TRY IT
Copy exactly the lines of the material below that run from the one containing "3. Advanced Features" through the one containing "### Main Laboratory View". Copy no other lines.

RECORDS TO USE
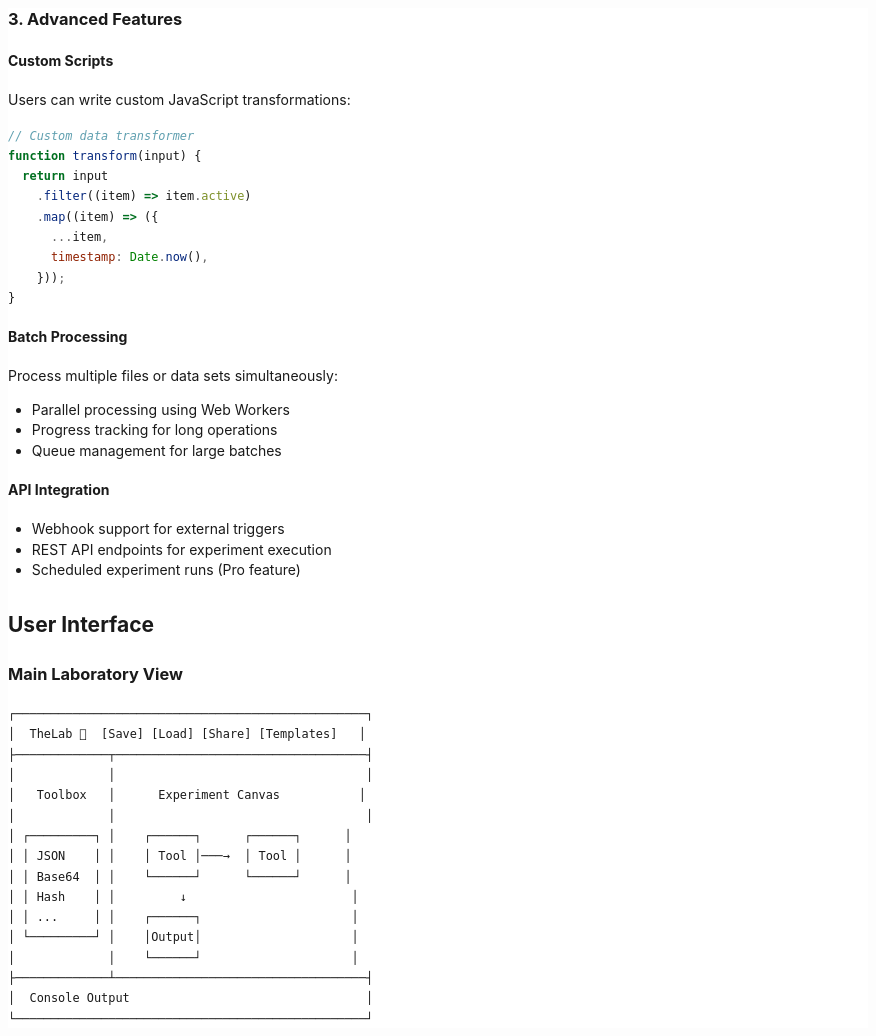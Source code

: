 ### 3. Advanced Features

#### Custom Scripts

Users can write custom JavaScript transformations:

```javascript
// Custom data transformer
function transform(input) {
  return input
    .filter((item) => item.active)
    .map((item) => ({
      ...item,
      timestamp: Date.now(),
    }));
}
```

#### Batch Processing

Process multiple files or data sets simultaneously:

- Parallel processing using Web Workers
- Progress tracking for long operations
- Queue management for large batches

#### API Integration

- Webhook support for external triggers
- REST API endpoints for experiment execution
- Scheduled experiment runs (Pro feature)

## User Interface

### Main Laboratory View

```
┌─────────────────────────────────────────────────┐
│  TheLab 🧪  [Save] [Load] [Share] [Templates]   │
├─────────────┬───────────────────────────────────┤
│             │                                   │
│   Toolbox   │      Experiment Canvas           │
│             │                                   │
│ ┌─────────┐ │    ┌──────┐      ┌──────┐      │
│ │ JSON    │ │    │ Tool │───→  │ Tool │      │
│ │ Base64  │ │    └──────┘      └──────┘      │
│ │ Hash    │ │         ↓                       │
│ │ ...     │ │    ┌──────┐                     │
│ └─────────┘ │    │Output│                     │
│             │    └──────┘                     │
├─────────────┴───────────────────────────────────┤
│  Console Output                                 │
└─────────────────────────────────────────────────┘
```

...

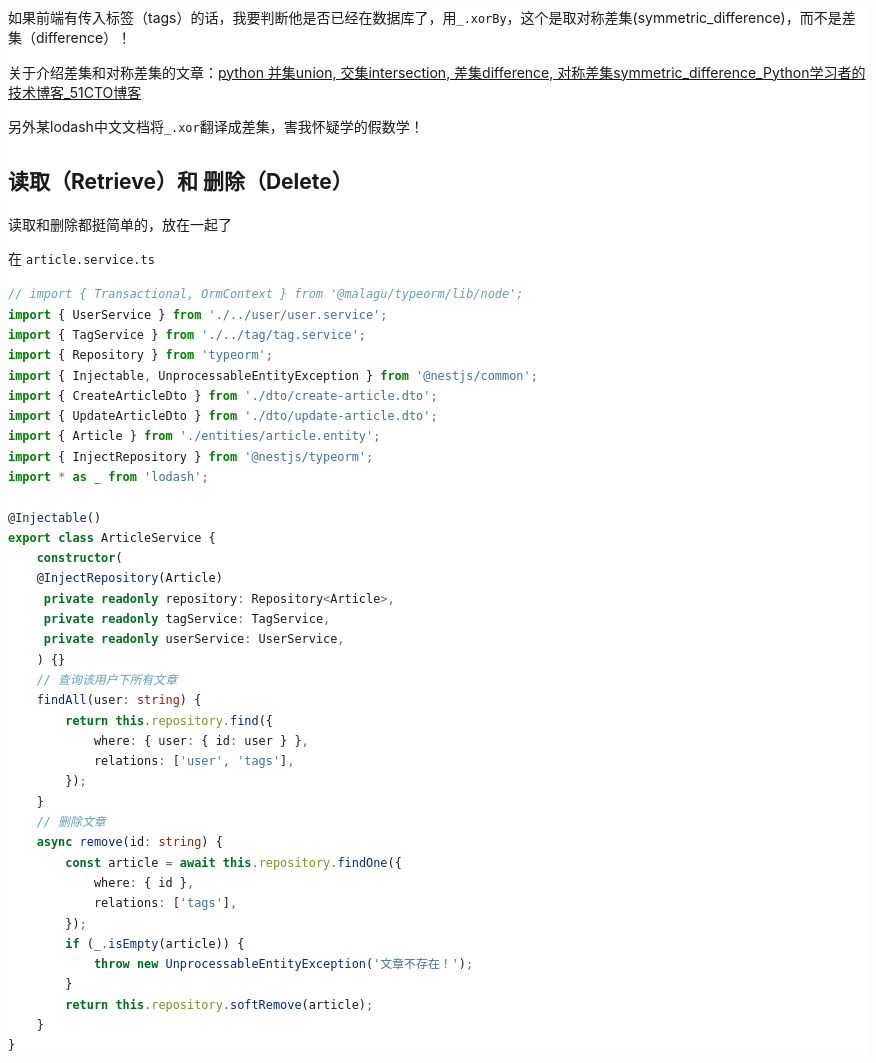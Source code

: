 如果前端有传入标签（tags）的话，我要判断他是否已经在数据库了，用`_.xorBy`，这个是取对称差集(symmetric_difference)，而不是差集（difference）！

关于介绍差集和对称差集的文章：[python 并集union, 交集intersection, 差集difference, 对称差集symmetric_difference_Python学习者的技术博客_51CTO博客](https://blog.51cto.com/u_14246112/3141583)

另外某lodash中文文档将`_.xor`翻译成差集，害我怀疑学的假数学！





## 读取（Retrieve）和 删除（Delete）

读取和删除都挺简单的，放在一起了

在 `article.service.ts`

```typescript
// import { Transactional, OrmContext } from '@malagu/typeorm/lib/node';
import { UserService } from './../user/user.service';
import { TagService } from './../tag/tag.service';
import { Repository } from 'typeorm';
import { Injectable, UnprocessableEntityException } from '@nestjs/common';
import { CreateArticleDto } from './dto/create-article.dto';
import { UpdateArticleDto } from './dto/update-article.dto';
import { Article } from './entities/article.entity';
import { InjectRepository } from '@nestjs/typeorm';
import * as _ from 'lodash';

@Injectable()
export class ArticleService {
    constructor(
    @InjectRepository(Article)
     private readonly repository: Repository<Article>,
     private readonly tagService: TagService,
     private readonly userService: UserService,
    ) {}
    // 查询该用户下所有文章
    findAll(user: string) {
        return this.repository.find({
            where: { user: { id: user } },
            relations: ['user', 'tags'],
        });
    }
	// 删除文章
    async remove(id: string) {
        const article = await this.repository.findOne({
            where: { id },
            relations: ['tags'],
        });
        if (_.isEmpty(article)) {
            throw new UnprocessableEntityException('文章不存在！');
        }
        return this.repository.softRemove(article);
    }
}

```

RESULT FOR THIS TASK
: ### 3. Advanced Features

#### Custom Scripts

Users can write custom JavaScript transformations:

```javascript
// Custom data transformer
function transform(input) {
  return input
    .filter((item) => item.active)
    .map((item) => ({
      ...item,
      timestamp: Date.now(),
    }));
}
```

#### Batch Processing

Process multiple files or data sets simultaneously:

- Parallel processing using Web Workers
- Progress tracking for long operations
- Queue management for large batches

#### API Integration

- Webhook support for external triggers
- REST API endpoints for experiment execution
- Scheduled experiment runs (Pro feature)

## User Interface

### Main Laboratory View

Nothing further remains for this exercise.